I don’t know about you, but I’ve been feeling a bit blue lately. Not a serious, deep depression but more a just-under-the-surface malaise or maybe melancholy. I understand the source of this—the pandemic—but in that understanding, there’s also no end in sight.
I know, I know. Fauci has said we’re getting there but I’m not so old that I’ve forgotten the Hot Vax Summer that never was. I was looking forward to it if you must know. Lots of middle-aged casual sex with other vaxholes like me bragging about our double shot status because, well, you know, that’s sexy as hell.
It was during that early Covid period that the highlight of my day was a phone call from a man I’d met only once for a date before the world shut down.
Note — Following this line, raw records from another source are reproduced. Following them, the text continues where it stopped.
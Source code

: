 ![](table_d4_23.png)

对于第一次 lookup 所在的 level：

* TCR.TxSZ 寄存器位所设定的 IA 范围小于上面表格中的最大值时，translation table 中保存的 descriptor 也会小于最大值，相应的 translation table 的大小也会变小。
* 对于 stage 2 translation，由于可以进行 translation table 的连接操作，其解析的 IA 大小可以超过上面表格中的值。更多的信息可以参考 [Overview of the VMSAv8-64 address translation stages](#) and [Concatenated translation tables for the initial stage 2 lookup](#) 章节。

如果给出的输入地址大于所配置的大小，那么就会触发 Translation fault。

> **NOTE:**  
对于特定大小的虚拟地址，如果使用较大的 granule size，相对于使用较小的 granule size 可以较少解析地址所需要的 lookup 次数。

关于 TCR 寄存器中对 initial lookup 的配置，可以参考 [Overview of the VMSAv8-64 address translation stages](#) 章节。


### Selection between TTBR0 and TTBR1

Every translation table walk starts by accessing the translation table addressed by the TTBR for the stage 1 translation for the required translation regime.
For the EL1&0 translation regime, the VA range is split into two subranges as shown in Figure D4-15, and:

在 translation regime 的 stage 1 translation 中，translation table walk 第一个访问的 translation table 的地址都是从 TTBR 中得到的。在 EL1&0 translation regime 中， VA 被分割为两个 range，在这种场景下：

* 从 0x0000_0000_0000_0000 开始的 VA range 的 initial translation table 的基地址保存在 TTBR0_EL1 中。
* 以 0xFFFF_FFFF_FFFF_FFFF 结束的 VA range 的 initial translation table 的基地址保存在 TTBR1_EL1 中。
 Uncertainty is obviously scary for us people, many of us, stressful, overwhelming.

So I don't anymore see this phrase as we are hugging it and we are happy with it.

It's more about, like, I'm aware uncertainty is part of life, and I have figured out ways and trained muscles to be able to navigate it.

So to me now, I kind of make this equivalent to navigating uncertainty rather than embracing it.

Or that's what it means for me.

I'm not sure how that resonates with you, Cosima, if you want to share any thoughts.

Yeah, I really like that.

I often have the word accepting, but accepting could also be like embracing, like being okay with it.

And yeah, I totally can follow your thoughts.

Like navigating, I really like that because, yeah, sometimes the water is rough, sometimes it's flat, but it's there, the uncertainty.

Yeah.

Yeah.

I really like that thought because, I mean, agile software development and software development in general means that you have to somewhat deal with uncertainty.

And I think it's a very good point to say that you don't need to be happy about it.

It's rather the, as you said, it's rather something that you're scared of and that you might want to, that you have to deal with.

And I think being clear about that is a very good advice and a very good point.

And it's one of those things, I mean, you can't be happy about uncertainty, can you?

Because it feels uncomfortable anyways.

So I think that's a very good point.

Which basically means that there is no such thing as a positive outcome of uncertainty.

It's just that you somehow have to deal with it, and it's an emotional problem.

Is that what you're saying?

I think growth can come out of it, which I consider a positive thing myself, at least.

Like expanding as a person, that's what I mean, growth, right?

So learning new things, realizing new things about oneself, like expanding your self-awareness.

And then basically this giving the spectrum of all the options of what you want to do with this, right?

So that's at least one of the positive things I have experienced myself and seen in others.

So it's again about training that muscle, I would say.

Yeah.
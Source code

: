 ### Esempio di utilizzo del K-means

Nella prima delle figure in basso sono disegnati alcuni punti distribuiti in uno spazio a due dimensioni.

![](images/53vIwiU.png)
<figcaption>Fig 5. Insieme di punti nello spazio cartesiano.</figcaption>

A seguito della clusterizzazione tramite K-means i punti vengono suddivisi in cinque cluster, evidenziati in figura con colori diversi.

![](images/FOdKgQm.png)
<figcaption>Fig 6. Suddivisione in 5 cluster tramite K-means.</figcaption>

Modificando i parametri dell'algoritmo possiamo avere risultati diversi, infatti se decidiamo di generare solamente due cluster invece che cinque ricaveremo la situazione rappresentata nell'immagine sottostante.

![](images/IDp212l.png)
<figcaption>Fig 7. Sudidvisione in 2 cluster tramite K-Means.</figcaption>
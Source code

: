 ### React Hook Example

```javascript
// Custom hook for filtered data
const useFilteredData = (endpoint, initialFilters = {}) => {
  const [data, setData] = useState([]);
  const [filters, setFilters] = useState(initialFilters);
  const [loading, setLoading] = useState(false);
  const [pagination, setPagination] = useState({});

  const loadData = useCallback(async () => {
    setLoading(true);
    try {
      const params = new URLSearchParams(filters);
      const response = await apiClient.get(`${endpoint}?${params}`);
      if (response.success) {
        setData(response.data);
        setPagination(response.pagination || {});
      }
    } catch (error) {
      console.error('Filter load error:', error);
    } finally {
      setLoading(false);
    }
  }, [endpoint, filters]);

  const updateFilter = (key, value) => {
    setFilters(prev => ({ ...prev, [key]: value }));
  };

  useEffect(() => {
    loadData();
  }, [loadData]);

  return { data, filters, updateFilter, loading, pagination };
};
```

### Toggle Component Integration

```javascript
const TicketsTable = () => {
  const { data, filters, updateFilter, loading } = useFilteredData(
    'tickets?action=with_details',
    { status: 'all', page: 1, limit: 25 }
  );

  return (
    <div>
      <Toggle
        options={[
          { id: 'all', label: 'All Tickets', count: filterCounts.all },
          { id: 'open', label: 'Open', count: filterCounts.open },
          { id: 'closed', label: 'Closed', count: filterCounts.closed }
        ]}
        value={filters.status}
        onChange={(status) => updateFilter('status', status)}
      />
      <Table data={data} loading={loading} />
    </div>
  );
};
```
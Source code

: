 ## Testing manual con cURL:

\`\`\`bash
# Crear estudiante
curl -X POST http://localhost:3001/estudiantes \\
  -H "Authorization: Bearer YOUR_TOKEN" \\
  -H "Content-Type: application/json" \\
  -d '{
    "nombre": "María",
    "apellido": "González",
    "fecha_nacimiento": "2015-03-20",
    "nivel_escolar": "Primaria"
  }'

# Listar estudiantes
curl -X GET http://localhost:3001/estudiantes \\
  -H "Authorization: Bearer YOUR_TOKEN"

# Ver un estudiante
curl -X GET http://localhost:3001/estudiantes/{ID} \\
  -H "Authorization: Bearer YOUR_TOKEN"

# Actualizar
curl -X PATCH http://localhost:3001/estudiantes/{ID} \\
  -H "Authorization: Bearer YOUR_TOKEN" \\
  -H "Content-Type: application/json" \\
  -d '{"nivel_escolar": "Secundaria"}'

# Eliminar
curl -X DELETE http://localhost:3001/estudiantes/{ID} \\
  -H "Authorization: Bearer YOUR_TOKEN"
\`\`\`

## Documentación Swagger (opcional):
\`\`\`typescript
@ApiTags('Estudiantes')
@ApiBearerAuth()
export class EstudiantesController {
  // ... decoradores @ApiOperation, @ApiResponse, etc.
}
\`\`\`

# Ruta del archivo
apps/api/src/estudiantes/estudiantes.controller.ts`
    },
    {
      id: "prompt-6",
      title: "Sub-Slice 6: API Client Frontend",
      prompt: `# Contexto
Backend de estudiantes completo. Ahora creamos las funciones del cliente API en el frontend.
I still cringe when I think about that date in early March 2020, unmasked, in a bar so crowded and noisy one had to yell to be heard. An entire fucking enclosed space of yelling close-talkers, potentially shedding covid droplets at a greater rate than if we were all using our inside voices.
My date, Ted, was gorgeous. The sort of handsome that one might find modeling on the Brooks Brothers website. Tall, fit, with thick grey hair I had the urge to run my fingers through. He wore jeans, a cashmere sweater and what I believe were Tod’s boots.
Ted was clever. When I described a friend’s recent turmoil with her boyfriend and then her mother he said, “That’s not real life, that’s a Tennessee Williams play.”